Sources, speaking on the condition of anonymity, disclosed that the government, having already earmarked Rs.12,000 crore for green bonds in the first half of fiscal year 2025, is considering borrowing a total of Rs.20,000 crore to Rs.25,000 crore through such bonds for the entire year. The plan to issue green bonds, which is part of the government's broader borrowing program, is likely to be announced in the full-year budget scheduled for presentation in July.

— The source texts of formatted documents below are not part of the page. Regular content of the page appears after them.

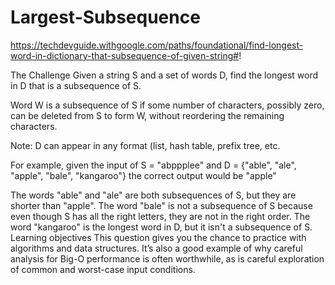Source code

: # Largest-Subsequence

https://techdevguide.withgoogle.com/paths/foundational/find-longest-word-in-dictionary-that-subsequence-of-given-string#!

The Challenge
Given a string S and a set of words D, find the longest word in D that is a subsequence of S.

Word W is a subsequence of S if some number of characters, possibly zero, can be deleted from S to form W, without reordering the remaining characters.

Note: D can appear in any format (list, hash table, prefix tree, etc.

For example, given the input of S = "abppplee" and D = {"able", "ale", "apple", "bale", "kangaroo"} the correct output would be "apple"

The words "able" and "ale" are both subsequences of S, but they are shorter than "apple".
The word "bale" is not a subsequence of S because even though S has all the right letters, they are not in the right order.
The word "kangaroo" is the longest word in D, but it isn't a subsequence of S.
Learning objectives
This question gives you the chance to practice with algorithms and data structures. It’s also a good example of why careful analysis for Big-O performance is often worthwhile, as is careful exploration of common and worst-case input conditions.
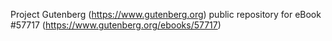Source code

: Project Gutenberg (https://www.gutenberg.org) public repository for
eBook #57717 (https://www.gutenberg.org/ebooks/57717)
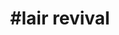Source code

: ---
title: "#lair revival"
nm: lair revival
desc: The Lair Revival Project, aka the reason I revived this site.

layout: default2-tags
feed: y
---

In the preceding fiscal year, the government had issued sovereign green bonds worth Rs.20,000 crore, although this was not explicitly mentioned in the budget. These included bonds worth Rs.5,000 crore with a five-year tenure sold in November 2023, and Rs.10,000 crore worth of bonds with a 30-year tenure in two tranches of Rs.5,000 crore each in January and February 2024. An additional Rs.5,000 crore worth of bonds were sold in March.

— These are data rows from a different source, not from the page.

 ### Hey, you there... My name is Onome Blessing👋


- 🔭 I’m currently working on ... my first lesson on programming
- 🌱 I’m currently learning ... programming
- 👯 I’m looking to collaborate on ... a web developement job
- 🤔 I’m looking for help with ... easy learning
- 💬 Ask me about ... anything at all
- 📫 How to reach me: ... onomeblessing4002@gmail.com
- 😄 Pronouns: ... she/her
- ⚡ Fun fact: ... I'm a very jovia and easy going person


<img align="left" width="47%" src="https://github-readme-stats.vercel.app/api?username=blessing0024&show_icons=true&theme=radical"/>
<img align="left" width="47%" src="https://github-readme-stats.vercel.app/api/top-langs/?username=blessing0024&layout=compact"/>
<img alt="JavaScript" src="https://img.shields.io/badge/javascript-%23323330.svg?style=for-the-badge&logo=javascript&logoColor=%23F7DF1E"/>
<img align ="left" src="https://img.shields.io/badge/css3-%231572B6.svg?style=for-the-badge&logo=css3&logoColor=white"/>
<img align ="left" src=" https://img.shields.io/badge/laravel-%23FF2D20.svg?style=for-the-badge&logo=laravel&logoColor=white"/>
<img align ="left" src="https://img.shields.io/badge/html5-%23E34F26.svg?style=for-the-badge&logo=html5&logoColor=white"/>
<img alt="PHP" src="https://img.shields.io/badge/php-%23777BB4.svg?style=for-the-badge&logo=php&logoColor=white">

According to one of the sources, borrowing through green bond instruments in the current fiscal year (2025) is expected to surpass the previous year's levels due to market demand for sustainable bonds.

In a significant development on 5th March, Bloomberg Index Services announced the inclusion of 34 Indian government bonds in its Emerging Market Local Currency Index effective from 31st January next year. Similarly, in September 2023, JP Morgan had declared the addition of 23 Indian government bonds to its widely followed emerging market debt index, starting from 28th June 2024. However, investors seemed to have already shown interest in these bonds even before the decisions took effect. According to a report by Mint on 8th March, foreign portfolio investors' (FPIs) assets under custody surged by Rs.77,379 crore between September and February.

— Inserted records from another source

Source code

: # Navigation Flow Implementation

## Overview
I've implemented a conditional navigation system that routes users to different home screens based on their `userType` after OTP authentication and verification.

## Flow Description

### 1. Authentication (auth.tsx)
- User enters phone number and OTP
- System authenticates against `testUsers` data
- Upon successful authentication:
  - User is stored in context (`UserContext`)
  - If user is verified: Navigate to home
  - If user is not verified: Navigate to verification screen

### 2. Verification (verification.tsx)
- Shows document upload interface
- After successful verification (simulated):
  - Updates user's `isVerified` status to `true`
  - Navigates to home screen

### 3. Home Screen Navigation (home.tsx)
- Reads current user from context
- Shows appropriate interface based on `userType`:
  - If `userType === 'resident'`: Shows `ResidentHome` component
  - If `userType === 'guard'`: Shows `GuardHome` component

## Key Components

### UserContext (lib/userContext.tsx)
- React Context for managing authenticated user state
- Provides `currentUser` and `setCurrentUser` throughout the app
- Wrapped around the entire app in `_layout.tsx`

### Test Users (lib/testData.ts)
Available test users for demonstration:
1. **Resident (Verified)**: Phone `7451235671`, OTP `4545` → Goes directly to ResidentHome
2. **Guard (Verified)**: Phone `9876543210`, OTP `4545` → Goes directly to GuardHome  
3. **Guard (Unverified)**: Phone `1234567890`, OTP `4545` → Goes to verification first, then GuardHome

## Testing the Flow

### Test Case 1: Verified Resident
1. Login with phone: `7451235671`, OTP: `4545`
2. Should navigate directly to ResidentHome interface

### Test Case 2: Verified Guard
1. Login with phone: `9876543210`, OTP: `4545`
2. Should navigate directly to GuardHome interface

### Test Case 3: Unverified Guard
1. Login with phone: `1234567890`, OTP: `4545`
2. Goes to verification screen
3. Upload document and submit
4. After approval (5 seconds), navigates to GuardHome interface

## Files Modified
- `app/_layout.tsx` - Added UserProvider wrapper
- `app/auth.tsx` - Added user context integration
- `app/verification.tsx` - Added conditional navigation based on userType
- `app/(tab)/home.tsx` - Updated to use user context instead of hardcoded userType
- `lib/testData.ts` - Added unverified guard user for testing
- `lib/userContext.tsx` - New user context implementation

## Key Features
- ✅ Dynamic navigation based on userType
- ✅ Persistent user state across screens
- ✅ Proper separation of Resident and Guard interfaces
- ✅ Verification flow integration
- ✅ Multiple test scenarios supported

"The inclusion of Indian bonds in these indexes is expected to attract more foreign investments, which gives us confidence that green bonds will garner greater interest," the source added.

The finance ministry spokesperson declined to respond to an emailed query.

Green bonds serve as a means to finance renewable energy projects. With numerous financially viable projects in the public sector in the pipeline, policymakers believe that funds raised through green bonds will be readily utilized.

Experts note that while sovereign green bonds previously had minimal greenium (the premium investors are willing to pay for environmentally friendly investments) over other government bonds, it is anticipated to be higher this year (2025) due to increased interest from foreign portfolio investors and the strategic timing of issuance.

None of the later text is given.